As I kept walking, I saw some homeless dude get shoved out of a fancy restaurant by an older security guard.
Who began yelling shit like “YA NO MAMES, YA ME VOY!!!”
And I asked the security guard then for directions to either park and he pointed me in the right direction.
Crossing a street, I found some cute chick who told me that “Parque España” is right there.
So not the Parque Mexico that I was looking to arrive to first but still one of the parks I wanted to see.
As I kept walking, I started to see why people call this area “full of hipsters.”
Despite having been in Condesa before and having spent 4 and a half years in Mexico, I have yet to see this “Parque Mexico” or “Parque España.”
As funny as that sounds.
Personally, I rarely give a shit to do “touristy things” unless the thing is something that actually interests me.
So I never cared for these parks despite the reputation they have.
Was I missing out on anything?
Well, here’s my experience first at Parque España.
Time in Parque España
Right away, my time in Parque España was both a pleasure and a disappointment.
A pleasure because I didn’t hear anyone speaking with that ear shattering Spanish accent despite being in THE Park of Spain.
But also a disappointment because there was nobody at the park to offer me tapas.
So not exactly a very Spain themed park, huh?
Anyway, here’s some photos as I began walking onto the park.
Right away, I asked that old man in blue in the photo above sitting down if “this is Parque España.”
He said yes.
I carried onwards.
Right away, as I said before, I noticed how “hipster” the area does seem to a degree.
A lot more of “that type of gringo” who acts a certain way, if you know what I mean?
But also a lot more gringos in general.
Anytime I come out of areas like Lindavista or Copilco, it’s always a tiny bit weird to see other gringos.
Not in a bad way though.
Just a “huh, I haven’t seen this in a while” type of way.
People like me!
Here’s some more photos that I took anyway of the park before leaving.
Anyway, my overall impressions of the park?
It wasn’t bad!
I see why people like it.
I feel though a lot of its popularity comes from simply being in Condesa though.
If you were to place this exact same park in Ajusco, it obviously wouldn’t be as well-known or cared about given the location.
Or really place it anywhere that isn’t in a touristy area.
It wasn’t amazing.
Or, at the very least, it didn’t live up the hype I have heard from other gringos about how nice it is.
It was cool though.
Seemed like a chill place to hang out at.

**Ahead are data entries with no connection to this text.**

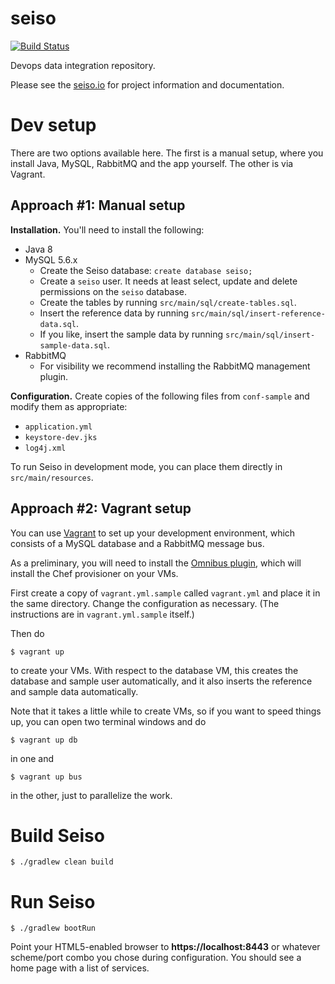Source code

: seiso
=====

[![Build Status](https://travis-ci.org/ExpediaDotCom/seiso.svg?branch=master)](https://travis-ci.org/ExpediaDotCom/seiso)

Devops data integration repository.

Please see the [seiso.io](http://seiso.io) for project information and documentation.

Dev setup
=========

There are two options available here. The first is a manual setup, where you install Java, MySQL, RabbitMQ and the app yourself. The other is via Vagrant.

Approach #1: Manual setup
-------------------------

**Installation.** You'll need to install the following:

* Java 8
* MySQL 5.6.x
  * Create the Seiso database: `create database seiso;`
  * Create a `seiso` user. It needs at least select, update and delete permissions on the `seiso` database.
  * Create the tables by running `src/main/sql/create-tables.sql`.
  * Insert the reference data by running `src/main/sql/insert-reference-data.sql`.
  * If you like, insert the sample data by running `src/main/sql/insert-sample-data.sql`.
* RabbitMQ
  * For visibility we recommend installing the RabbitMQ management plugin.

**Configuration.** Create copies of the following files from `conf-sample` and modify them as appropriate:

* `application.yml`
* `keystore-dev.jks`
* `log4j.xml`

To run Seiso in development mode, you can place them directly in `src/main/resources`.

Approach #2: Vagrant setup
--------------------------

You can use [Vagrant](https://www.vagrantup.com/) to set up your development environment, which consists of a MySQL database and a RabbitMQ message bus.

As a preliminary, you will need to install the [Omnibus plugin](https://github.com/opscode/vagrant-omnibus), which will install the Chef provisioner on your VMs.

First create a copy of `vagrant.yml.sample` called `vagrant.yml` and place it in the same directory. Change the configuration as necessary. (The instructions are in `vagrant.yml.sample` itself.)

Then do

    $ vagrant up

to create your VMs. With respect to the database VM, this creates the database and sample user automatically, and it also inserts the reference and sample data automatically.

Note that it takes a little while to create VMs, so if you want to speed things up, you can open two terminal windows and do

    $ vagrant up db

in one and

    $ vagrant up bus

in the other, just to parallelize the work.

Build Seiso
===========

    $ ./gradlew clean build

Run Seiso
=========

    $ ./gradlew bootRun

Point your HTML5-enabled browser to **https://localhost:8443** or whatever scheme/port combo you chose during configuration. You should see a home page with a list of services.
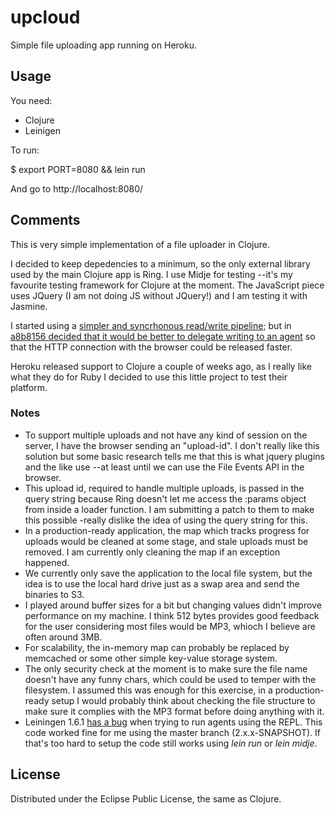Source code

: # upcloud

Simple file uploading app running on Heroku.

## Usage

You need:
- Clojure
- Leinigen

To run:

   $ export PORT=8080 && lein run

And go to http://localhost:8080/

## Comments
This is very simple implementation of a file uploader in Clojure.

I decided to keep depedencies to a minimum, so the only external
library used by the main Clojure app is Ring. I use Midje for testing
--it's my favourite testing framework for Clojure at the moment. The
JavaScript piece uses JQuery (I am not doing JS without JQuery!) and I
am testing it with Jasmine.

I started using a [simpler and syncrhonous read/write
pipeline](https://github.com/pcalcado/UpCloud/blob/26d33a84d17f8241778829071067a4da64cfcbb5/src/upcloud/upload.clj);
but in [a8b8156 decided that it would be better to delegate writing to
an agent](https://github.com/pcalcado/UpCloud/commit/a8b8156a51a520e2e36e24218319636cbcddbd7e)
so that the HTTP connection with the browser could be released faster.

Heroku released support to Clojure a couple of weeks ago, as I really
like what they do for Ruby I decided to use this little project to
test their platform.

### Notes
- To support multiple uploads and not have any kind of session on the
server, I have the browser sending an "upload-id". I don't really like
this solution but some basic research tells me that this is what
jquery plugins and the like use --at least until we can use the File
Events API in the browser. 
- This upload id, required to handle multiple uploads, is passed in the
query string because Ring doesn't let me access the :params object
from inside a loader function. I am submitting a patch to them to make
this possible -really dislike the idea of using the query string for
this.
- In a production-ready application, the map which tracks progress for
uploads would  be cleaned at some stage, and stale uploads must be
removed. I am currently only cleaning the map if an exception happened.
- We currently only save the application to the local file system, but
the idea is to use the local hard drive just as a swap area and send
the binaries to S3.
- I played around buffer sizes for a bit but changing values didn't
improve performance on my machine. I think 512 bytes provides good
feedback for the user considering most files would be MP3, whioch I
believe are often around 3MB.
- For scalability, the in-memory map can probably be replaced by
memcached or some other simple key-value storage system.
- The only security check at the moment is to make sure the file name
doesn't have any funny chars, which could be used to temper with the
filesystem. I assumed this was enough for this exercise, in a
production-ready setup I would probably think about checking the file
structure to make sure it complies with the MP3 format before doing
anything with it.
- Leiningen 1.6.1 [has a
bug](https://github.com/technomancy/leiningen/issues/227) when trying
to run agents using the REPL. This code worked fine for me using the
master branch (2.x.x-SNAPSHOT). If that's too hard to setup the code
still works using _lein run_ or _lein midje_.

## License

Distributed under the Eclipse Public License, the same as Clojure.
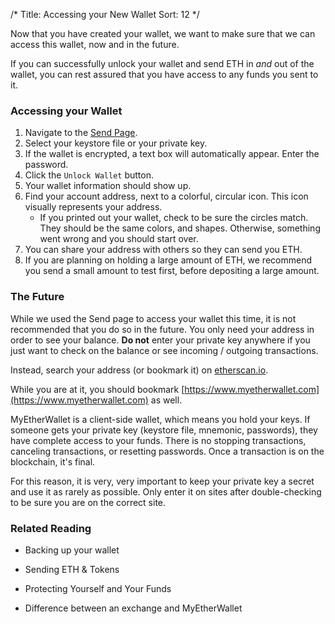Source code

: /*
Title: Accessing your New Wallet
Sort: 12
*/

Now that you have created your wallet, we want to make sure that we can access this wallet, now and in the future.

If you can successfully unlock your wallet and send ETH in *and* out of the wallet, you can rest assured that you have access to any funds you sent to it.

### Accessing your Wallet

1.  Navigate to the [Send Page](https://www.myetherwallet.com/#send-transaction).
1.  Select your keystore file or your private key.
1.  If the wallet is encrypted, a text box will automatically appear. Enter the password.
1.  Click the `Unlock Wallet` button.
1.  Your wallet information should show up.
1. Find your account address, next to a colorful, circular icon. This icon visually represents your address.
	*    If you printed out your wallet, check to be sure the circles match. They should be the same colors, and shapes. Otherwise, something went wrong and you should start over.
1. You can share your address with others so they can send you ETH.
1.  If you are planning on holding a large amount of ETH, we recommend you send a small amount to test first, before depositing a large amount. 

### The Future

While we used the Send page to access your wallet this time, it is not recommended that you do so in the future. You only need your address in order to see your balance. **Do not** enter your private key anywhere if you just want to check on the balance or see incoming / outgoing transactions.

Instead, search your address (or bookmark it) on [etherscan.io](https://etherscan.io).

While you are at it, you should bookmark [https://www.myetherwallet.com](https://www.myetherwallet.com) as well.

MyEtherWallet is a client-side wallet, which means you hold your keys. If someone gets your private key (keystore file, mnemonic, passwords), they have complete access to your funds. There is no stopping transactions, canceling transactions, or resetting passwords. Once a transaction is on the blockchain, it's final.

For this reason, it is very, very important to keep your private key a secret and use it as rarely as possible. Only enter it on sites after double-checking to be sure you are on the correct site.

### Related Reading

- Backing up your wallet

- Sending ETH & Tokens

- Protecting Yourself and Your Funds

- Difference between an exchange and MyEtherWallet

Perhaps take some dates to.
Or relax alone and people watch.
All around, it was a decent park.
Anyway, I carried on to finally find this “Parque Mexico” after my time here with this scenery as I crossed the street to get to the next park.
Onwards to Parque Mexico
Parque Mexico happened to only be a street or two away from Parque España.
You can see the first few photos I took here.
Right away, I noticed some live band playing rock music with a little crowd of people watching as you can see in the photo above.
I also noticed this status here.
If I remember right, I believe that statue is of Jose de San Martin?
I think that’s what the text of the statue said if I remember right.
Here’s a video on him anyhow.
Look the same?
Anyway, I didn’t understand why they have a statue apparently of “Jose de San Martin” in Parque Mexico.
He was known for liberating Argentina, Chile and Peru from Spain.
Did he have any relations with Mexico?
Not sure honestly.
His Wikipedia article here has absolutely no mention of Mexico anywhere.
Does seem a bit weird to put him in the “Parque Mexico” area if he didn’t have that much importance to Mexico, no?
Maybe someone better fitting would be Emiliano Zapata?
Just a suggestion.
Anyway, I carried on.
The park itself felt a little bit similar to Parque España in that both places seemed like pretty chill places to relax, take someone on a date and people watch.
Between the two, Parque Mexico seemed better for taking someone onto a date given it was a little bit bigger from my impression.
And, overall, I liked the scenery in Parque Mexico a little bit more.
It also had more activity like the live band playing or these people dancing salsa music here.
Not to mention this spot here that has people running around here.
Or this nice lake of ducks that would be fun to watch here.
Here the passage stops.